Are the strings OK (i.e., in a known, consistent encoding and not
mangled) when you call the column accessor methods on the RDBO-derived
object even without your custom column subclass code??
-John
OK, so it sounds to me like the problem is with the other code that
processes these strings. Checking to see if Perl's UTF-8 flag is on
is not a good way to check if a string contains UTF-8-encoded data.

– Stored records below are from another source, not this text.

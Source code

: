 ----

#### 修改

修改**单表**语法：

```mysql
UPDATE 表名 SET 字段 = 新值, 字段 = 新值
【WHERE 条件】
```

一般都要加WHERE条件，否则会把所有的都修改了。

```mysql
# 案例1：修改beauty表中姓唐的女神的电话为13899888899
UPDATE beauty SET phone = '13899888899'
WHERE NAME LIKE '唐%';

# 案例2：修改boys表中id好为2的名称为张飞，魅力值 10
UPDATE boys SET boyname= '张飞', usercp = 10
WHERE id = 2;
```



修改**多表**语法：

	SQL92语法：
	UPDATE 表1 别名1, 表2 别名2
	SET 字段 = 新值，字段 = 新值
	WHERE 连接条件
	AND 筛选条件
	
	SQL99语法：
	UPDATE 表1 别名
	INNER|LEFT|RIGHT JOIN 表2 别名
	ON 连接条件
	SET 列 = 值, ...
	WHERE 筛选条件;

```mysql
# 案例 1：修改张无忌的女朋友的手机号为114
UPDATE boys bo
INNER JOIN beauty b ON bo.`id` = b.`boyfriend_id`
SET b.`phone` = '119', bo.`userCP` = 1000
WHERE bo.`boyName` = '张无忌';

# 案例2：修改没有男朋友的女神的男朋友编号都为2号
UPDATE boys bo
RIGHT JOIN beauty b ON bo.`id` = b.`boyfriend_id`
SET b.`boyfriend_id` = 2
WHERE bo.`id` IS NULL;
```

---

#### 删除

If some module is doing that and you can't stop it or otherwise
convince it that what you're feeding it is already a UTF-8-encoded
string, then can you add the extra filtering/mangling step between
that problematic API and the data you're feeding it? IOW, does all
data in every RDBO class need to be marked as UTF-8 as it exits the
column accessor, or does it just need to be done so this one consumer
of this data will behave correctly?
All of that said, I'm not opposed to adding this kind of thing as a
built-in filter on columns. But it sounds to me like you're already
basically doing that, so I'm not sure what advantage you'd get from
having it part of the module. Would that let you drop all your column
subclasses? If so, feel free to submit a patch to add this feature to
the base string column class.
-John
How about marking them as they come out of the objects via the column
accessor methods? You could do that with an on_get trigger, and you
could add those column triggers automatically to all text columns at
class construction time.
If you really wanted to mess with the value as it's stored in the
object, you could use on_load triggers.
http://search.cpan.org/dist/Rose-DB-Object/lib/Rose/DB/Object/Metadata/Column.pm#TRIGGERS
-John
Create your own Rose::DB::Object::Metadata subclass (if you don't have
one already) and make it the meta_class for your common
Rose::DB::Object base class. Then override add_columns() in your
custom Metadata subclass and apply the trigger(s) to the appropriate
column(s). (You should be able to call the SUPER:: method to do all
the work, catching the return value, then just walk over the newly
constructed columns and add your triggers.)
http://search.cpan.org/dist/Rose-DB-Object/lib/Rose/DB/Object.pm#meta_class
http://search.cpan.org/dist/Rose-DB-Object/lib/Rose/DB/Object/Metadata.pm#add_columns
-John
…of course, once you have your own Metadata subclass, why not just
make your own column subclasses that have these triggers automatically
self-applied, then update the column_type_class() for the relevant
column types (or make new column type name(s)) and then just build
your classes as usual, using whatever type name(s) correspond to your
new UTF-8-ifying column class(es)?
-John
Overriding init() and calling add_builtin_trigger() to add your
trigger(s) should work.
-John
Call the column's accessor method. Triggers should be disabled when
you're inside a trigger sub, so there should not be infinite
recursion.
-John
Also, your call to SUPER:: assumes that the init() method is called in
scalar context. This is probably fine, but in general you should
preserve the calling context when trying to transparently wrap a
function. (There are CPAN modules to do this in fewer lines of code
than you'd have to write yourself to do it "manually.")
-John
I don't remember; I was making a general statement. But it's never
wrong to do it right :)
> $self->rw_method_name returns undef outside of the trigger.
Ah, maybe it's not set yet at that point. Still, you can hoist the
declaration of $accessor_name and then use ||= inside the trigger sub.